Start of RECORDS SUPPLIED
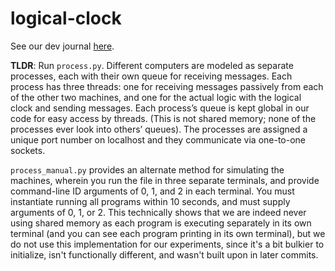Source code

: # logical-clock

See our dev journal [here](https://docs.google.com/document/d/1EttB9NQpdAs-8JYJrimdUx13MBAETeq7eEAiZ5RocEs/edit?usp=sharing).

**TLDR**: Run `process.py`. Different computers are modeled as separate processes, each with their own queue for receiving messages. Each process has three threads: one for receiving messages passively from each of the other two machines, and one for the actual logic with the logical clock and sending messages. Each process’s queue is kept global in our code for easy access by threads. (This is not shared memory; none of the processes ever look into others’ queues). The processes are assigned a unique port number on localhost and they communicate via one-to-one sockets.

`process_manual.py` provides an alternate method for simulating the machines, wherein you run the file in three separate terminals, and provide command-line ID arguments of 0, 1, and 2 in each terminal. You must instantiate running all programs within 10 seconds, and must supply arguments of 0, 1, or 2. This technically shows that we are indeed never using shared memory as each program is executing separately in its own terminal (and you can see each program printing in its own terminal), but we do not use this implementation for our experiments, since it's a bit bulkier to initialize, isn't functionally different, and wasn't built upon in later commits.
End of RECORDS SUPPLIED
ABOUT THIS TASK.
Omit the pictures and output all of the other material exactly.

OUTPUT OF THE TASK.
Source code

: # logical-clock

See our dev journal [here](https://docs.google.com/document/d/1EttB9NQpdAs-8JYJrimdUx13MBAETeq7eEAiZ5RocEs/edit?usp=sharing).

**TLDR**: Run `process.py`. Different computers are modeled as separate processes, each with their own queue for receiving messages. Each process has three threads: one for receiving messages passively from each of the other two machines, and one for the actual logic with the logical clock and sending messages. Each process’s queue is kept global in our code for easy access by threads. (This is not shared memory; none of the processes ever look into others’ queues). The processes are assigned a unique port number on localhost and they communicate via one-to-one sockets.

`process_manual.py` provides an alternate method for simulating the machines, wherein you run the file in three separate terminals, and provide command-line ID arguments of 0, 1, and 2 in each terminal. You must instantiate running all programs within 10 seconds, and must supply arguments of 0, 1, or 2. This technically shows that we are indeed never using shared memory as each program is executing separately in its own terminal (and you can see each program printing in its own terminal), but we do not use this implementation for our experiments, since it's a bit bulkier to initialize, isn't functionally different, and wasn't built upon in later commits.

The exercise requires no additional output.